[[ Data for this exercise, beginning ]]
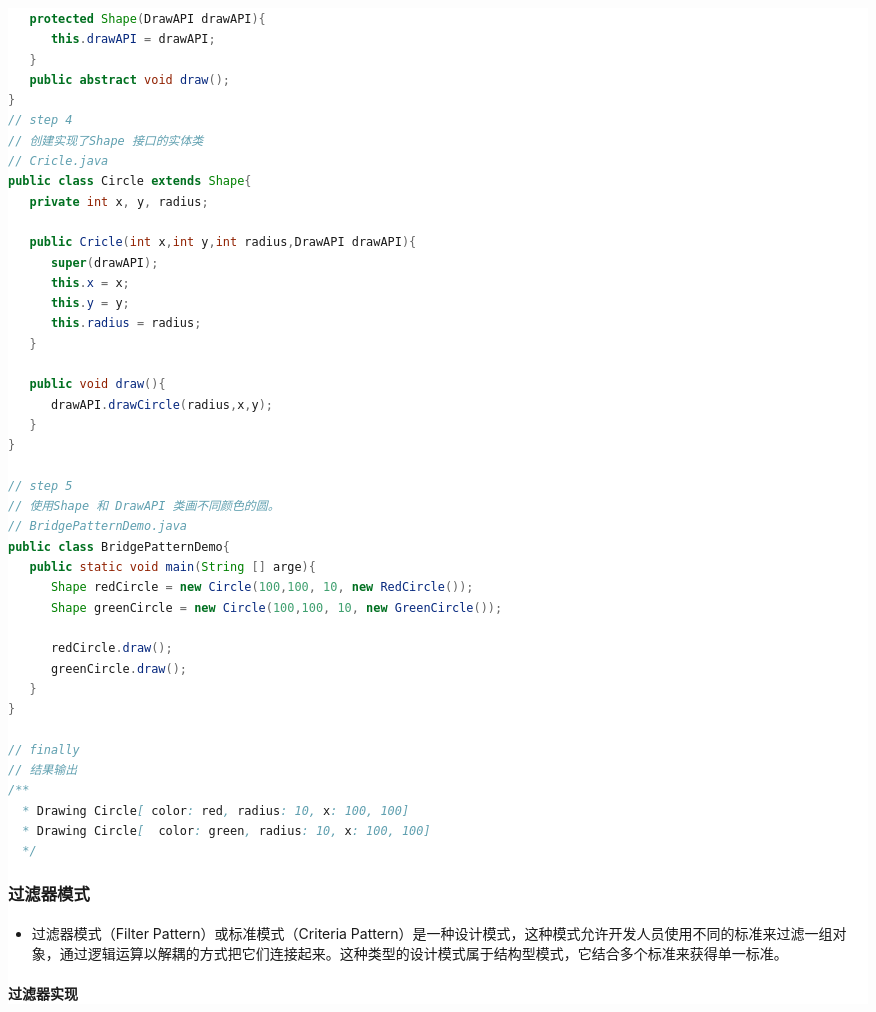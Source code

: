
 ```java
   protected Shape(DrawAPI drawAPI){
      this.drawAPI = drawAPI;
   }
   public abstract void draw();
}
// step 4
// 创建实现了Shape 接口的实体类
// Cricle.java
public class Circle extends Shape{
   private int x, y, radius;

   public Cricle(int x,int y,int radius,DrawAPI drawAPI){
      super(drawAPI);
      this.x = x;
      this.y = y;
      this.radius = radius;
   }

   public void draw(){
      drawAPI.drawCircle(radius,x,y);
   }
}

// step 5
// 使用Shape 和 DrawAPI 类画不同颜色的圆。
// BridgePatternDemo.java
public class BridgePatternDemo{
   public static void main(String [] arge){
      Shape redCircle = new Circle(100,100, 10, new RedCircle());
      Shape greenCircle = new Circle(100,100, 10, new GreenCircle());

      redCircle.draw();
      greenCircle.draw();
   }
}

// finally
// 结果输出
/**
  * Drawing Circle[ color: red, radius: 10, x: 100, 100]
  * Drawing Circle[  color: green, radius: 10, x: 100, 100]
  */ 
```

### 过滤器模式

- 过滤器模式（Filter Pattern）或标准模式（Criteria Pattern）是一种设计模式，这种模式允许开发人员使用不同的标准来过滤一组对象，通过逻辑运算以解耦的方式把它们连接起来。这种类型的设计模式属于结构型模式，它结合多个标准来获得单一标准。

#### 过滤器实现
[[ Data for this exercise, end ]]
Across the records, count the lines that contain the word "BridgePatternDemo" and give that figure alone.

2